Warosoku are known for having tall, wind-resistant flames thanks to their sturdy wicks. In fact, their flames are so resilient that a candle snuffer is necessary for putting them out. While the wicks of their typical mass-produced counterparts are made of cotton, which generates smoke and soot, warosoku’s wicks are made from the stalks of the common rush with washi paper twisted around them, and generate almost no smoke at all. They burn brightly and cleanly, creating a pleasant atmosphere wherever used.
Warosoku's sturdy wicks are made from the stalk of the commn rush, wound with washi
Each and every part of the warosoku crafting process, from making the wicks to adding the final finishing touches, is done by skilled craftspeople who pay careful attention to each and every candle they make. Since the wax, known as mokuro in Japanese, has a low melting temperature, the warosoku artisans can handle it with their bare hands. They dip their hands into bowls of melted wax and hand-coat the wicks layer upon layer. As this process is repeated, the warosoku grow thicker with layers all the way through like the rings of a tree.
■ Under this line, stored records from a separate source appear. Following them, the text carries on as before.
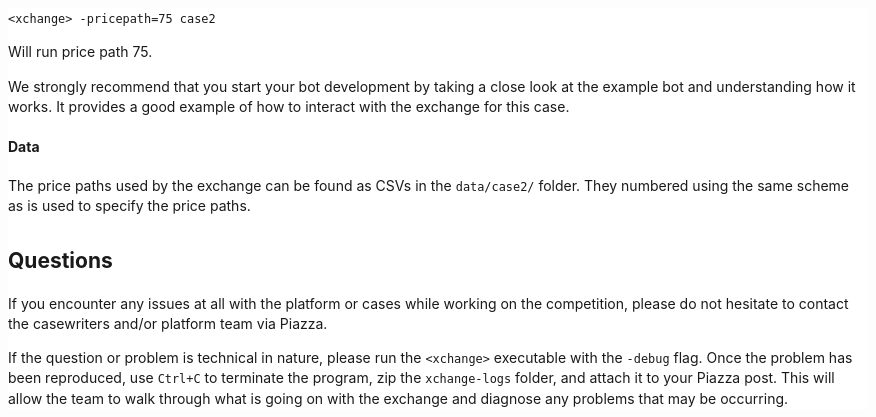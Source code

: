     <xchange> -pricepath=75 case2

Will run price path 75.

We strongly recommend that you start your bot development by taking a close look at the example bot
and understanding how it works. It provides a good example of how to interact with the exchange for
this case.
#### Data
The price paths used by the exchange can be found as CSVs in the `data/case2/` folder. They numbered
using the same scheme as is used to specify the price paths.

## Questions
If you encounter any issues at all with the platform or cases while working on the competition,
please do not hesitate to contact the casewriters and/or platform team via Piazza.

If the question or problem is technical in nature, please run the `<xchange>` executable with the
`-debug` flag. Once the problem has been reproduced, use `Ctrl+C` to terminate the program, zip the
`xchange-logs` folder, and attach it to your Piazza post. This will allow the team to walk through
what is going on with the exchange and diagnose any problems that may be occurring.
Warosoku have been used since ancient times. Although Western-style candles began being imported during the Meiji Period, Japan’s warosoku continue to be used in the traditional manner at Buddhist temples and ceremonies, and have also gained popularity for use in the home for the soothing atmosphere they create.
The Omori family have been making warosoku for six generations in Uchiko, a charming, historic town nestled amongst deep forests at the heart of Ehime Prefecture. During the 1800’s, Uchiko was a major producer of warosoku used around Japan. Though many workshops have disappeared with the introduction of mass produced candles, warosoku remain an important part of Japanese culture. Today, Ehime’s warosoku tradition is carried on by 6th-generation craftsman Taro Omori and his son, Ryotaro, at Omori Warosoku, the last remaining traditional Japanese candle shop in Ehime.
Caring for your warosoku’s flame is easy, and can be done with the use of a shin-kiri, or wick trimmer. When the wick begins to burn down significantly, you can trim it to about 1 - 2 cm while the flame is still alight. This method, which was also used for Western candles until the mid-19th Century, keeps the flame burning efficiently.